Read the rest here. If guns make those who carry them less safe, shouldn't we immediately disarm all our cops? After all, the guns cops carry make them less safe, if we simple folk are to believe the study's conclusion.
And UCLA law professor Eugene Volokh eviscerates the study's methodology and conclusions here:
... Conspicuously missing from the press release and the news story were two critical limitations that were admitted in the original study. These qualifiers mean that the press release headline, as well as all the other statements and implications of causation, were quite mistaken. Perhaps defensive possession and carrying of guns helps protect the possessor and carrier, and perhaps it doesn’t. But the study sheds virtually no light on the subject.
1. To begin with, there’s the obvious causation/correlation problem. Maybe, as the authors speculate, carrying a gun increases your chances of being shot with a gun (as suggested by the framing of the issue as “whether guns are protective or perilous”), or at least fails to decrease them (”guns did not protect”). Or maybe a third source — perhaps some people’s being the targets of death threats, or being in a dangerous legal line of work, or being gang members or drug dealers — causes both higher gun carrying among those people and higher risk of being shot.
By way of analogy, we don’t suggest that pacemakers cause heart attacks, or don’t protect against heart attacks, just because we find a correlation between the presence of pacemaker and the incidence of heart attacks. Obviously, people might get pacemakers precisely because they’re at risk of heart attacks. Well, people might get guns precisely because they’re at risk of attack. (Stewart Baker makes a similar point.) [emphasis added]

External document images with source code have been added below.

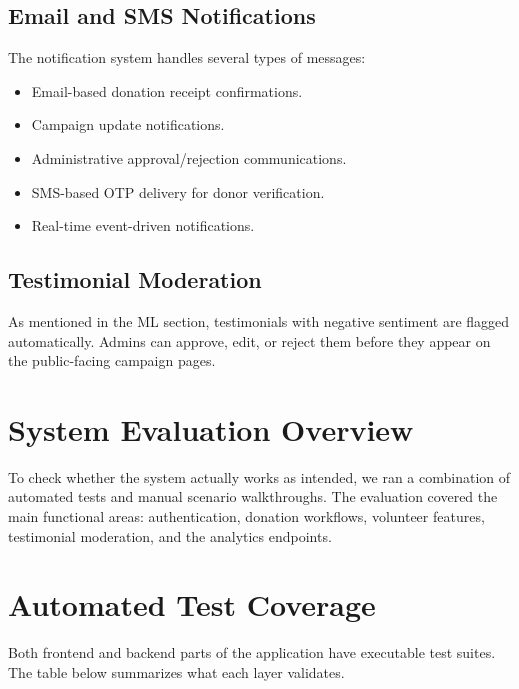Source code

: \documentclass{thesis-library}
\begin{document}
\subsection{Email and SMS Notifications}
The notification system handles several types of messages:
\begin{itemize}
    \item Email-based donation receipt confirmations.
    \item Campaign update notifications.
    \item Administrative approval/rejection communications.
    \item SMS-based OTP delivery for donor verification.
    \item Real-time event-driven notifications.
\end{itemize}

\subsection{Testimonial Moderation}
As mentioned in the ML section, testimonials with negative sentiment are flagged automatically. Admins can approve, edit, or reject them before they appear on the public-facing campaign pages.


\section{System Evaluation Overview}
To check whether the system actually works as intended, we ran a combination of automated tests and manual scenario walkthroughs. The evaluation covered the main functional areas: authentication, donation workflows, volunteer features, testimonial moderation, and the analytics endpoints.

\section{Automated Test Coverage}
Both frontend and backend parts of the application have executable test suites. The table below summarizes what each layer validates.
\end{document}
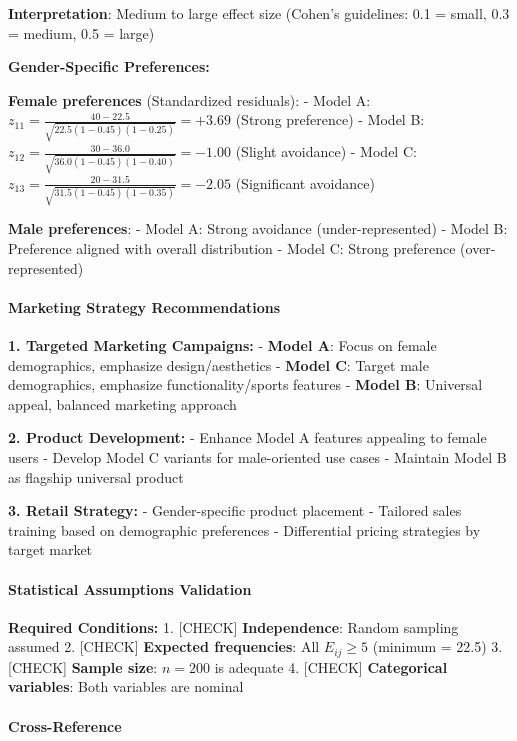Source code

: \documentclass[11pt]{article}
\begin{document}
\textbf{Interpretation}: Medium to large effect size (Cohen's
guidelines: 0.1 = small, 0.3 = medium, 0.5 = large)

\textbf{Gender-Specific Preferences:}

\textbf{Female preferences} (Standardized residuals): - Model A:
\(z_{11} = \frac{40 - 22.5}{\sqrt{22.5(1-0.45)(1-0.25)}} = +3.69\)
(Strong preference) - Model B:
\(z_{12} = \frac{30 - 36.0}{\sqrt{36.0(1-0.45)(1-0.40)}} = -1.00\)
(Slight avoidance) - Model C:
\(z_{13} = \frac{20 - 31.5}{\sqrt{31.5(1-0.45)(1-0.35)}} = -2.05\)
(Significant avoidance)

\textbf{Male preferences}: - Model A: Strong avoidance
(under-represented) - Model B: Preference aligned with overall
distribution - Model C: Strong preference (over-represented)

\paragraph{Marketing Strategy
Recommendations}\label{marketing-strategy-recommendations}

\textbf{1. Targeted Marketing Campaigns:} - \textbf{Model A}: Focus on
female demographics, emphasize design/aesthetics - \textbf{Model C}:
Target male demographics, emphasize functionality/sports features -
\textbf{Model B}: Universal appeal, balanced marketing approach

\textbf{2. Product Development:} - Enhance Model A features appealing to
female users - Develop Model C variants for male-oriented use cases -
Maintain Model B as flagship universal product

\textbf{3. Retail Strategy:} - Gender-specific product placement -
Tailored sales training based on demographic preferences - Differential
pricing strategies by target market

\paragraph{Statistical Assumptions
Validation}\label{statistical-assumptions-validation}

\textbf{Required Conditions:} 1. {[}CHECK{]} \textbf{Independence}:
Random sampling assumed 2. {[}CHECK{]} \textbf{Expected frequencies}:
All \(E_{ij} \geq 5\) (minimum = 22.5) 3. {[}CHECK{]} \textbf{Sample
size}: \(n = 200\) is adequate 4. {[}CHECK{]} \textbf{Categorical
variables}: Both variables are nominal

\paragraph{Cross-Reference}\label{cross-reference}
\end{document}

One can try to control for this in some measure — but while the study controls for some relevant attributes (race, sex, age, neighborhood, having a “high-risk occupation,” and having at least one arrest on one’s record), it leaves a vast range of factors uncontrolled. You’d think that gang members are more likely than others to carry guns and to get shot, even controlling for the presence of an arrest record. (Lots of law-abiding people carry guns, but I expect that more gang members do.) But the study doesn’t control for that, or for many other things. ...
For the stats and science geeks, Prof. Volokh's comments on the study's fatal flaws are well worth a read. His conclusion:
... And all this is in addition to the possible confounding factors discussed in item 1 above. If there were no such confounders, then perhaps even a low odds ratio might be telling, or perhaps even a statistically insignificant odds ratio above 1 might in some measure undermine the “guns as protective” theory. But these two problems put together — the possibility that the result stems from the existence of a high-risk group whose members are especially likely both to carry guns and be the targets of attack, and the possibility of even slight misreporting dramatically affecting the results — make the study highly uninformative.
So it’s possible that gun possession was “perilous,” in the sense of increasing the risk of the possessor’s being injured. It’s possible that it “did not protect those who possessed guns,” in the sense that it didn’t reduce the risk of the possessor’s being injured. But it’s also possible that it was “protective,” in that it reduced the risk of the possessor’s being injured, but this result is swamped by the other phenomena I point to. The study doesn’t give us much extra information about which theory is correct. And yet it is publicized, and it’s reported, as if it did robustly show the causal relationship.
The good professor is being kind, methinks. Hopefully this shoddy study, conducted by an associate professor of epidemiology, isn't what passes for excellence in the Public Health departments of our universities.